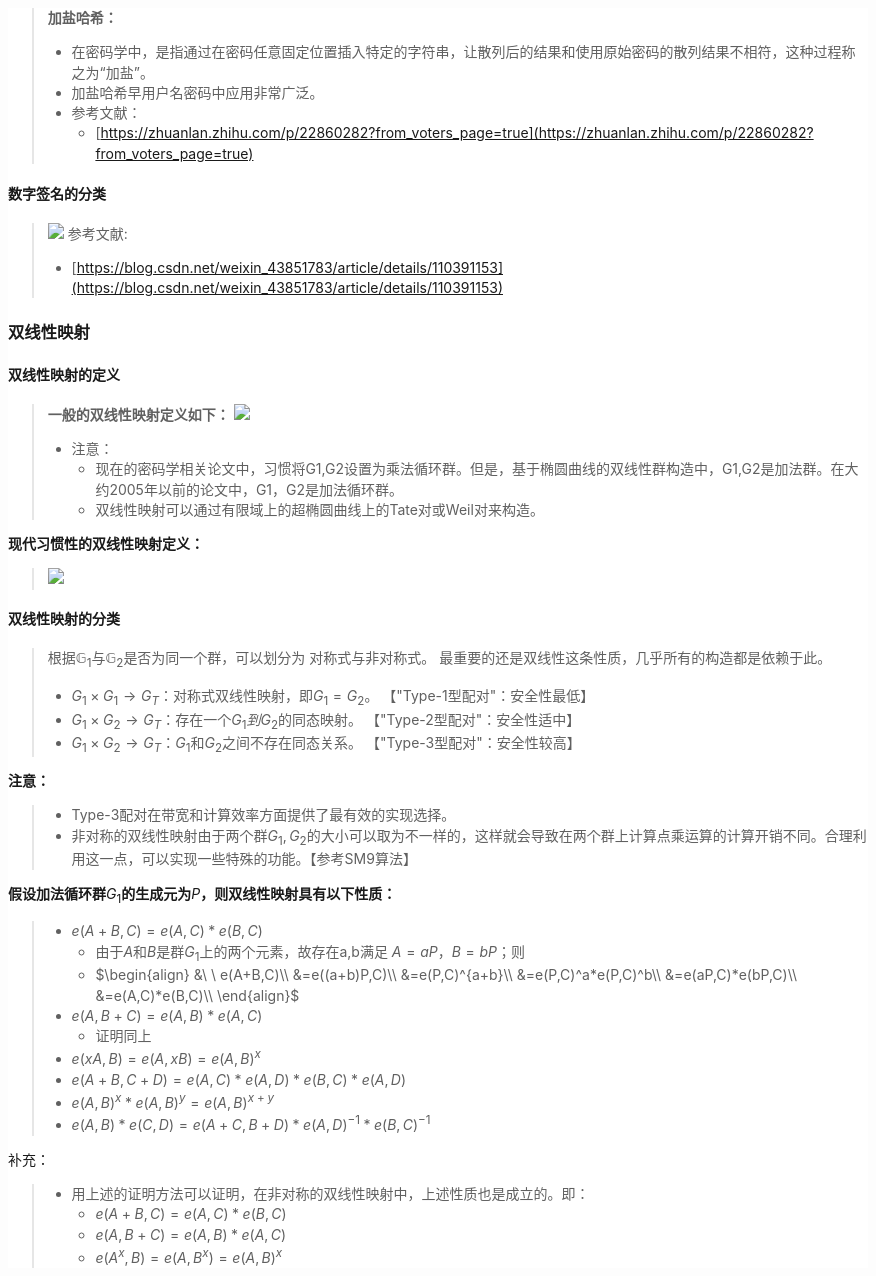 > **加盐哈希：**
> - 在密码学中，是指通过在密码任意固定位置插入特定的字符串，让散列后的结果和使用原始密码的散列结果不相符，这种过程称之为“加盐”。
> - 加盐哈希早用户名密码中应用非常广泛。
> - 参考文献：
>    - [https://zhuanlan.zhihu.com/p/22860282?from_voters_page=true](https://zhuanlan.zhihu.com/p/22860282?from_voters_page=true)

<a name="baRbQ"></a>

#### 数字签名的分类
> ![](https://image.54rookie.com/blog/171568579520240514192315.png)
> 参考文献:
> - [https://blog.csdn.net/weixin_43851783/article/details/110391153](https://blog.csdn.net/weixin_43851783/article/details/110391153)

<a name="KMBYH"></a>

### 双线性映射
<a name="vYz7T"></a>

#### 双线性映射的定义
> **一般的双线性映射定义如下：**
> ![](https://image.54rookie.com/blog/171568582520240514192345.png)
> - 注意：
>    - 现在的密码学相关论文中，习惯将G1,G2设置为乘法循环群。但是，基于椭圆曲线的双线性群构造中，G1,G2是加法群。在大约2005年以前的论文中，G1，G2是加法循环群。
>    - 双线性映射可以通过有限域上的超椭圆曲线上的Tate对或Weil对来构造。
> 
**现代习惯性的双线性映射定义：**
> ![](https://image.54rookie.com/blog/171568603820240514192718.png)

<a name="TxGPv"></a>

#### 双线性映射的分类
> 根据$\mathbb{G}_1$与$\mathbb{G}_2$是否为同一个群，可以划分为 对称式与非对称式。 最重要的还是双线性这条性质，几乎所有的构造都是依赖于此。
> - $G_1×G_1→G_T$：对称式双线性映射，即$G_1=G_2$。	【"Type-1型配对"：安全性最低】
> - $G_1×G_2→G_T$：存在一个$G_1到G_2$的同态映射。     	【"Type-2型配对"：安全性适中】
> - $G_1×G_2→G_T$：$G_1$和$G_2$之间不存在同态关系。  	【"Type-3型配对"：安全性较高】
> 
**注意：**
> - Type-3配对在带宽和计算效率方面提供了最有效的实现选择。
> - 非对称的双线性映射由于两个群$G_1,G_2$的大小可以取为不一样的，这样就会导致在两个群上计算点乘运算的计算开销不同。合理利用这一点，可以实现一些特殊的功能。【参考SM9算法】
> 
**假设加法循环群**$G_1$**的生成元为**$P$**，则双线性映射具有以下性质：**
> - $e(A+B,C)=e(A,C)*e(B,C)$
>    - 由于$A$和$B$是群$G_1$上的两个元素，故存在a,b满足 $A=aP，B=bP$；则
>    - $\begin{align}
&\ \ e(A+B,C)\\
&=e((a+b)P,C)\\
&=e(P,C)^{a+b}\\
&=e(P,C)^a*e(P,C)^b\\
&=e(aP,C)*e(bP,C)\\
&=e(A,C)*e(B,C)\\
\end{align}$
> - $e(A,B+C)=e(A,B)*e(A,C)$
>    - 证明同上
> - $e(xA,B)=e(A,xB)=e(A,B)^x$
> - $e(A+B,C+D)=e(A,C)*e(A,D)*e(B,C)*e(A,D)$
> - $e(A,B)^x*e(A,B)^y=e(A,B)^{x+y}$
> - $e(A,B)*e(C,D)=e(A+C,B+D)*e(A,D)^{-1}*e(B,C)^{-1}$
> 
补充：
> - 用上述的证明方法可以证明，在非对称的双线性映射中，上述性质也是成立的。即：
>    - $e(A+B,C)=e(A,C)*e(B,C)$
>    - $e(A,B+C)=e(A,B)*e(A,C)$
>    - $e(A^x,B)=e(A,B^x)=e(A,B)^x$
------------------------------------------------------------
- Work to complete -
When a line in the material above includes "image", report that line by copying it.

- Solved exercise -
> ![](https://image.54rookie.com/blog/171568579520240514192315.png)
> ![](https://image.54rookie.com/blog/171568582520240514192345.png)
> ![](https://image.54rookie.com/blog/171568603820240514192718.png)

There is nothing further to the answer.